We moved. It sounds and seems simple. It wasn’t and isn’t. Was it worth it? Yes. Is everything hunky-dory after six months. Not quite. I wanted someone to talk to, so thanks for being there.
For now, let’s skip the part about getting a house ready to sell. Maybe later. My best advice if you are going to sell your home is to have the meanest home inspector you can find inspect your home for you as soon as you decide to sell, or sooner. Find out what buyers will find out before they do so. Oh – don’t repair everything. Inspectors want to be worth their fee, so they will find something, anything to report.
Buying a house is something I forgot about after fifteen years. I suppose I became comfortable and complacent in a house I got to know well. During a power outage, of which there were many, I could find my way in the dark. So the new home search began…
We lucked into a fantastic, no-nonsense, atypical and very patient real estate agent. We thought we knew what we wanted and also realized this would probably be the last home we buy (hopefully). As time went on, our agent really did know what we wanted better than we did. Between my thoughts, my husband’s thoughts, and the one child remaining at home’s thoughts, our agent did a great job of distilling. Almost every house at which we looked had good points…and bad. We politely and quickly walked through the mess of a house at which I exited the car into a pile of dog you-know-what. Even my agent’s amazing x-ray vision couldn’t find the potential in that house (loving home though it was to the family moving). It was so difficult envisioning a new home at this stage of my life. It was difficult to consider that soon the children would all be on their own and that, due to (ahem) aging, our needs were not the same as when we were the parents of three young children. My hubby wanted a commute that didn’t involve highway traffic jams, and I had my own geographical desires. I needed to keep a home going. I also volunteer a lot and wanted to be where I could do so without going into a major city. Since we still had a child attending school, school districts were a consideration. So were taxes. So were housing prices. So were neighborhoods. My head was spinning.
We found a house we loved. Enter the real estate agent on my shoulder. It’s on a main road with a lot of traffic, he warned. We weren’t listening. The house was move-in ready, beautiful and had almost everything we wanted. We aren’t the renovation type. Think hard, he cautioned. He played the resell a house on a busy road card. He won.
Then there is what we called “The Woodpecker Estate”. The kitchen was huge, the laundry room was huge, the living room had high ceilings and lots of light, the basement could house a city, the land was gorgeous. The house needed many thousands of dollars in repair. And the best part – there were woodpecker holes everywhere! Did the old, though functional elevator in the house trump the woodpeckers? Our agent stayed quiet. The kids loved the house. We were tempted even though we knew we didn’t need all of that space. It had almost everything we wanted. We passed.
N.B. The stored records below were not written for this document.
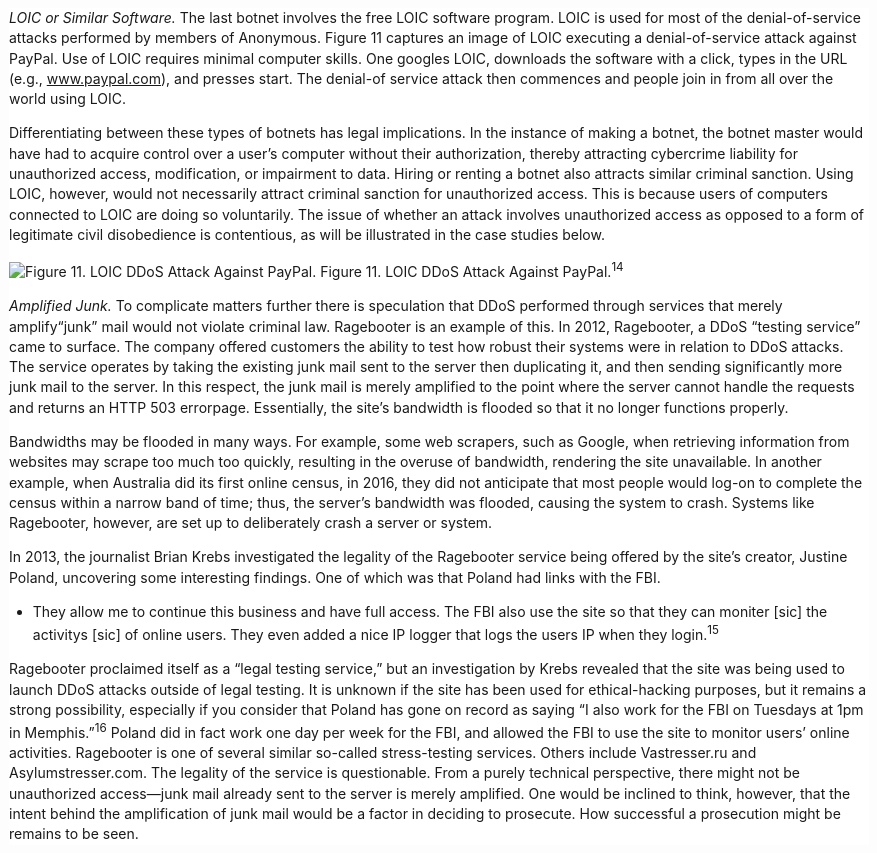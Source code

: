 *LOIC or Similar Software.* The last botnet involves the free LOIC software program. LOIC is used for most of the denial-of-service attacks performed by members of Anonymous. Figure 11 captures an image of LOIC executing a denial-of-service attack against PayPal. Use of LOIC requires minimal computer skills. One googles LOIC, downloads the software with a click, types in the URL (e.g., www.paypal.com), and presses start. The denial-of service attack then commences and people join in from all over the world using LOIC.

Differentiating between these types of botnets has legal implications. In the instance of making a botnet, the botnet master would have had to acquire control over a user’s computer without their authorization, thereby attracting cybercrime liability for unauthorized access, modification, or impairment to data. Hiring or renting a botnet also attracts similar criminal sanction. Using LOIC, however, would not necessarily attract criminal sanction for unauthorized access. This is because users of computers connected to LOIC are doing so voluntarily. The issue of whether an attack involves unauthorized access as opposed to a form of legitimate civil disobedience is contentious, as will be illustrated in the case studies below.

![Figure 11. LOIC DDoS Attack Against PayPal.](https://statics.bsafes.com/images/book-ethical-hacking/ethical-hacking-fig-11.png)
Figure 11. LOIC DDoS Attack Against PayPal.<sup>14</sup>

*Amplified Junk.* To complicate matters further there is speculation that DDoS performed through services that merely amplify“junk” mail would not violate criminal law. Ragebooter is an example of this. In 2012, Ragebooter, a DDoS “testing service” came to surface. The company offered customers the ability to test how robust their systems were in relation to DDoS attacks. The service operates by taking the existing junk mail sent to the server then duplicating it, and then sending significantly more junk mail to the server. In this respect, the junk mail is merely amplified to the point where the server cannot handle the requests and returns an HTTP 503 errorpage. Essentially, the site’s bandwidth is flooded so that it no longer functions properly.

Bandwidths may be flooded in many ways. For example, some web scrapers, such as Google, when retrieving information from websites may scrape too much too quickly, resulting in the overuse of bandwidth, rendering the site unavailable. In another example, when Australia did its first online census, in 2016, they did not anticipate that most people would log-on to complete the census within a narrow band of time; thus, the server’s bandwidth was flooded, causing the system to crash. Systems like Ragebooter, however, are set up to deliberately crash a server or system.

In 2013, the journalist Brian Krebs investigated the legality of the Ragebooter service being offered by the site’s creator, Justine Poland, uncovering some interesting findings. One of which was that Poland had links with the FBI.

* They allow me to continue this business and have full access. The FBI also use the site so that they can moniter [sic] the activitys [sic] of online users. They even added a nice IP logger that logs the users IP when they login.<sup>15</sup>

Ragebooter proclaimed itself as a “legal testing service,” but an investigation by Krebs revealed that the site was being used to launch DDoS attacks outside of legal testing. It is unknown if the site has been used for ethical-hacking purposes, but it remains a strong possibility, especially if you consider that Poland has gone on record as saying “I also work for the FBI on Tuesdays at 1pm in Memphis.”<sup>16</sup> Poland did in fact work one day per week for the FBI, and allowed the FBI to use the site to monitor users’ online activities. Ragebooter is one of several similar so-called stress-testing services. Others include Vastresser.ru and Asylumstresser.com. The legality of the service is questionable. From a purely technical perspective, there might not be unauthorized access—junk mail already sent to the server is merely amplified. One would be inclined to think, however, that the intent behind the amplification of junk mail would be a factor in deciding to prosecute. How successful a prosecution might be remains to be seen.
I loved the older home in the great neighborhood. Until. Until we got to the third (attic in use) floor. Oh my, the third floor was crooked. Literally. I stopped loving the home.
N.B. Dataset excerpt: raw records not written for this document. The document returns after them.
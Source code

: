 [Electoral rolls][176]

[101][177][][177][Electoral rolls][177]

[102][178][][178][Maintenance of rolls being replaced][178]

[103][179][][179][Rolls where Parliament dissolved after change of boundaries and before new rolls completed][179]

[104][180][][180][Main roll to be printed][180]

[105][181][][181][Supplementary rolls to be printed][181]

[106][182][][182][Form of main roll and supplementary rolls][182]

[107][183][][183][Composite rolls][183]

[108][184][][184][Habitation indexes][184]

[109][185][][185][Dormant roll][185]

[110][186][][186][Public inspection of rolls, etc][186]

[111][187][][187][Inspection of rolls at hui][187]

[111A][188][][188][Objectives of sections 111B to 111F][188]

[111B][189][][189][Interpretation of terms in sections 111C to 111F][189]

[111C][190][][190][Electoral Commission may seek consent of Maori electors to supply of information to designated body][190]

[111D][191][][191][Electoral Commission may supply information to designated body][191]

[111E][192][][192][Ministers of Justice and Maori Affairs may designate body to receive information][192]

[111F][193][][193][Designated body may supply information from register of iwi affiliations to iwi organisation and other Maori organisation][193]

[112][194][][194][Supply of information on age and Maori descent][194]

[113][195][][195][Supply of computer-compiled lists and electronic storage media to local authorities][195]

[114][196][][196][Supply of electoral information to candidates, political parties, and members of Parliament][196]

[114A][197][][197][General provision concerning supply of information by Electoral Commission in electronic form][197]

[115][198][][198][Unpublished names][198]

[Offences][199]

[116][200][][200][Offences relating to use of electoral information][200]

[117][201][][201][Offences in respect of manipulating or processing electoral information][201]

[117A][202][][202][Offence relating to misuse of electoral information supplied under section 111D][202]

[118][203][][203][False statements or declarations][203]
Then there was house number 51. There was something about it when I walked in. It was the something I’d been waiting for as I entered every house. I felt comfortable. I looked at my agent and whispered, “I feel so comfortable here,” and he said, “Shh, don’t let them know that.” So I didn’t. The kitchen was smaller that we wanted. The house lacked skylights for brightness, there was no bathroom in the basement, the land was or was getting overgrown, the… house felt comfortable. The family room was inviting, the dining room allowed a table to stretch through to the family room for large family gatherings, the master bedroom was on the first floor, the… house felt comfortable. I called my husband.
My family came to see house number 51. Their comments? The kitchen was too small (for them, never mind I do most of the cooking), there were no skylights (nor the ability to add them), there was no bathroom in the basement, the land was or was getting overgrown. Is it comfortable, I asked. They agreed it was enough so for them. We put in a bid. We agreed on a price (after all of the pain-in-the-neck going back and forth negotiating). The process was tiring.
Next… Hey, we are moving! This is real!